From: InfoSec News <isn () c4i org>
Date: Mon, 24 Feb 2003 05:15:06 -0600 (CST)

http://www.eweek.com/article2/0,3959,899796,00.asp

[Also: http://cryptome.org/pacc.htm - WK]


By Dennis Fisher
February 21, 2003 

Two Cambridge University researchers have discovered a new attack on
the hardware security nodules employed by banks that makes it possible
to retrieve customers' cash machine PINs in an average of 15 tries.

The attack takes advantage of a weakness in the cryptographic model
used by many HSMs to encrypt, store and retrieve PINs. The system,
used by many ATMs, reads the customer's account number that is encoded
on the magnetic strip of the ATM card. The software then encrypts the
account number using a secret DES key. The ciphertext of the account
number is then converted to hexadecimal and the first four digits of
it are retained.

Those digits are then put through a decimalization table, which
converts them to a format that's usable on the ATM keypad. By
manipulating the contents of this table, it's possible for an attacker
to learn progressively more about the PIN with each guess. Using
various schemes described in the paper, a knowledgeable attacker could
discover as many as 7,000 PINs in a half hour, the authors say.

The paper, written by Mike Bond and Piotr Zielinski, goes on to say
that typical security countermeasures such as intrusion detection
systems are all but useless against this attack.
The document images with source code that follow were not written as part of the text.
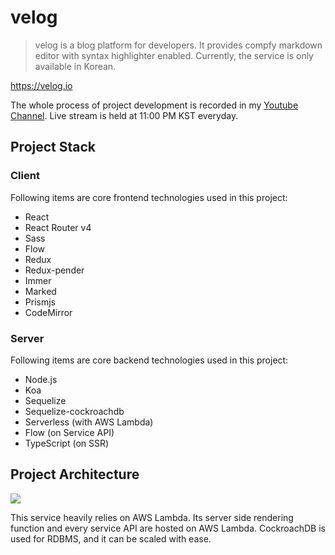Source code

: # velog

> velog is a blog platform for developers. It provides compfy markdown editor with syntax highlighter enabled. Currently, the service is only available in Korean.

https://velog.io

The whole process of project development is recorded in my [Youtube Channel](https://www.youtube.com/watch?v=WEC6ATuP9Vo&list=PL9FpF_z-xR_FEhguHXMOvCErayV2Huezy&ab_channel=MinjunKim). Live stream is held at 11:00 PM KST everyday.

## Project Stack

### Client

Following items are core frontend technologies used in this project:

- React
- React Router v4
- Sass
- Flow
- Redux
- Redux-pender
- Immer
- Marked
- Prismjs
- CodeMirror

### Server

Following items are core backend technologies used in this project:

- Node.js
- Koa
- Sequelize
- Sequelize-cockroachdb
- Serverless (with AWS Lambda)
- Flow (on Service API)
- TypeScript (on SSR)

## Project Architecture

![](https://i.imgur.com/BSlAJjy.png)

This service heavily relies on AWS Lambda. Its server side rendering function and every service API are hosted on AWS Lambda. CockroachDB is used for RDBMS, and it can be scaled with ease.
Many banks have
systems in place that prevent users from trying another PIN once
they've failed three times in a row. These failures generate alerts
within the bank.

But, as the authors point out, an internal attacker "can discover a
PIN without raising the alarm by inserting the attack transactions
just before genuine transactions from the customer which will reset
the count."

The researchers' paper has drawn quite a bit of attention and is now
part of a controversial court case in the U.K. concerning so-called
phantom withdrawals from ATMs. The case concerns a South African
couple that claims someone used their Diners Club card to make 190
withdrawals at ATMs all over the U.K. while they were in South Africa.  
The card's issuer says that's not possible, because their ATM network
is secure, and is suing the couple to recover the nearly $80,000 that
was charged against the card. The couple has refused to pay, according
to court documents filed in the case.

As part of the defense, Bond has been asked to testify about the
ATM-related weaknesses he and Zielinski address in their paper.  
However, the plaintiffs, Diners Club SA Ltd., have asked for a secrecy
order around the testimony of Bond and other security experts, saying
that the publication of the ATM issues described in the paper would
harm their business and open their networks up to attack.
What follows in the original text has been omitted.